Atualmente, organizações da sociedade civil, movimentos sociais, grupos populares, nacionais e internacionais, bem como moradores e pescadores da Baía de Sepetiba que acompanham as violações da empresa desde 2006/2007 lançaram a campanha “Pare TKCSA” que reivindica o impedimento da venda da empresa antes que todos os seus passivos ambientais, sociais e econômicos, principalmente com moradores e pescadores da Baía de Sepetiba, sejam contabilizados e reparados. A campanha coloca que a empresa não pode ser vendida até que os danos causados aos moradores e pescadores da Baía de Sepetiba sejam reparados; que os empregos dos trabalhadores que hoje trabalham na TKCSA e que moram na Zona Oeste sejam garantidos mesmo com o fechamento da planta; que seja realizada uma auditoria integral dos direitos humanos violados pela empresa desde 2006; que o TAC seja anulado; e que a Baía de Sepetiba e seus manguezais, em particular na área em que a empresa atua, seja recuperada.

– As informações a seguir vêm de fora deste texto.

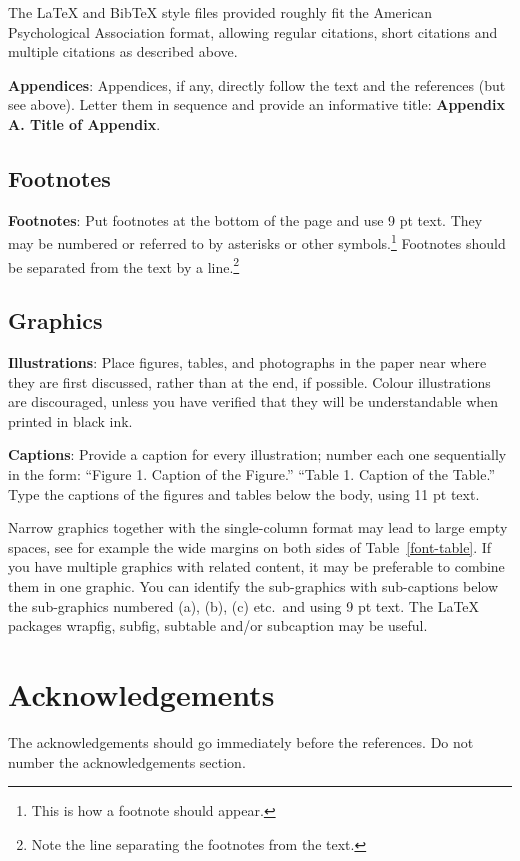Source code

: \documentclass[11pt]{article}
\begin{document}
The \LaTeX{} and Bib\TeX{} style files provided roughly fit the
American Psychological Association format, allowing regular citations, 
short citations and multiple citations as described above.

{\bf Appendices}: Appendices, if any, directly follow the text and the
references (but see above).  Letter them in sequence and provide an
informative title: {\bf Appendix A. Title of Appendix}.

\subsection{Footnotes}

{\bf Footnotes}: Put footnotes at the bottom of the page and use 9 pt
text. They may be numbered or referred to by asterisks or other
symbols.\footnote{This is how a footnote should appear.} Footnotes
should be separated from the text by a line.\footnote{Note the line
separating the footnotes from the text.}

\subsection{Graphics}

{\bf Illustrations}: Place figures, tables, and photographs in the
paper near where they are first discussed, rather than at the end, if
possible. 
Colour illustrations are discouraged, unless you have verified that  
they will be understandable when printed in black ink.

{\bf Captions}: Provide a caption for every illustration; number each one
sequentially in the form:  ``Figure 1. Caption of the Figure.'' ``Table 1.
Caption of the Table.''  Type the captions of the figures and 
tables below the body, using 11 pt text.

Narrow graphics together with the single-column format may lead to
large empty spaces,
see for example the wide margins on both sides of Table~\ref{font-table}.
If you have multiple graphics with related content, it may be
preferable to combine them in one graphic.
You can identify the sub-graphics with sub-captions below the
sub-graphics numbered (a), (b), (c) etc.\ and using 9 pt text.
The \LaTeX{} packages wrapfig, subfig, subtable and/or subcaption
may be useful.

\section*{Acknowledgements}

The acknowledgements should go immediately before the references.  Do
not number the acknowledgements section.



\end{document}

Com base no seu histórico da TKCSA e na previsão de continuidade de violações de direitos humanos evidenciada pelos episódios da “chuva de prata”, cabe aos órgãos ambientais do Rio de Janeiro cumprir com a responsabilidade. É um absurdo que a população de Santa Cruz seja obrigada a conviver com elevados riscos sobre sua saúde, sem que os responsáveis sejam cobrados e punidos, segundo estabelece a legislação brasileira.
Karina Kato é pesquisadora do Instituto Políticas Alternativas para o Cone Sul (PACS).
Por Belisa Ribeiro em 13 de junho de 2014 as 16:01.
Olá, sou jornalista e vou abordar o tema na minha coluna que fim levou na rádio Band News, no Jornal do Rio, comandado por Ricardo Boechat. O Instituto continua acompanhando o caso?
Por fran em 13 de agosto de 2014 as 12:46.
Olá Belisa, quando sairá a coluna? Se pudermos colaborar com qualquer informação, estamos à disposição, ok?